### TASK DIRECTIONS
Print the lines below word for word, beginning with the first and ending with the line that holds "Đức Tấn, Nguyễn", and skip every picture.

(Excerpts from a dataset)
################
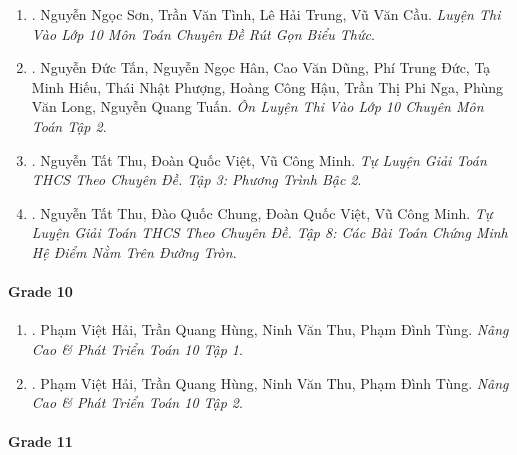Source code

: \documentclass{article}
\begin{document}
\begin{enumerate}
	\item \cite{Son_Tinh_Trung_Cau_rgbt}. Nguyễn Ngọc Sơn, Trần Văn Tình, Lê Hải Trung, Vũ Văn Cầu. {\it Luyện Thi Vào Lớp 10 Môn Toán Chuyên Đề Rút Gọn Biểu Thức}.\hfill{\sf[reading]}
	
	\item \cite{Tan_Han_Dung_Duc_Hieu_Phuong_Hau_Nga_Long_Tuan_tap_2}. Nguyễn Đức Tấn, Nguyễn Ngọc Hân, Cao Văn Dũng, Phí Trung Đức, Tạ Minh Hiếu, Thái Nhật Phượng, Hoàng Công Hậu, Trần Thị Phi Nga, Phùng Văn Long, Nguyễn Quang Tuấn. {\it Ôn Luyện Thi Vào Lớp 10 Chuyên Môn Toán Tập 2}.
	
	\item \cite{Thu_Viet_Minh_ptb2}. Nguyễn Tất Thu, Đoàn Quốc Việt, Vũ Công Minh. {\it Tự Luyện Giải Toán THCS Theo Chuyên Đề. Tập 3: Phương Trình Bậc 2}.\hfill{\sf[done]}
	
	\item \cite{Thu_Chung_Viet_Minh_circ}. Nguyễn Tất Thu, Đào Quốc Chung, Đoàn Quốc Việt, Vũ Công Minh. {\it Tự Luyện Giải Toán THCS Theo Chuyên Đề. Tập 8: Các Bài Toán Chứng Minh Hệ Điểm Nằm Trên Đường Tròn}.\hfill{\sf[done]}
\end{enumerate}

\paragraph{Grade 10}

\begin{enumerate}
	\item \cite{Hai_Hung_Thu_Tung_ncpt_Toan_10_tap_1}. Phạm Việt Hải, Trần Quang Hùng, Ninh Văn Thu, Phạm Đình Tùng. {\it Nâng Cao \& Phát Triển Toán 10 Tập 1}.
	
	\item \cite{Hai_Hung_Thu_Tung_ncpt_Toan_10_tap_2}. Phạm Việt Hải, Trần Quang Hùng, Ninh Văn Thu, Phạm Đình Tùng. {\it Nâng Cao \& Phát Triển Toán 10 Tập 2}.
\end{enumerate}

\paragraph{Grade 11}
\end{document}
################
### SOLUTION FOR THIS EXERCISE
Source code

: \documentclass{article}
\begin{document}
\begin{enumerate}
	\item \cite{Son_Tinh_Trung_Cau_rgbt}. Nguyễn Ngọc Sơn, Trần Văn Tình, Lê Hải Trung, Vũ Văn Cầu. {\it Luyện Thi Vào Lớp 10 Môn Toán Chuyên Đề Rút Gọn Biểu Thức}.\hfill{\sf[reading]}
	
	\item \cite{Tan_Han_Dung_Duc_Hieu_Phuong_Hau_Nga_Long_Tuan_tap_2}. Nguyễn Đức Tấn, Nguyễn Ngọc Hân, Cao Văn Dũng, Phí Trung Đức, Tạ Minh Hiếu, Thái Nhật Phượng, Hoàng Công Hậu, Trần Thị Phi Nga, Phùng Văn Long, Nguyễn Quang Tuấn. {\it Ôn Luyện Thi Vào Lớp 10 Chuyên Môn Toán Tập 2}.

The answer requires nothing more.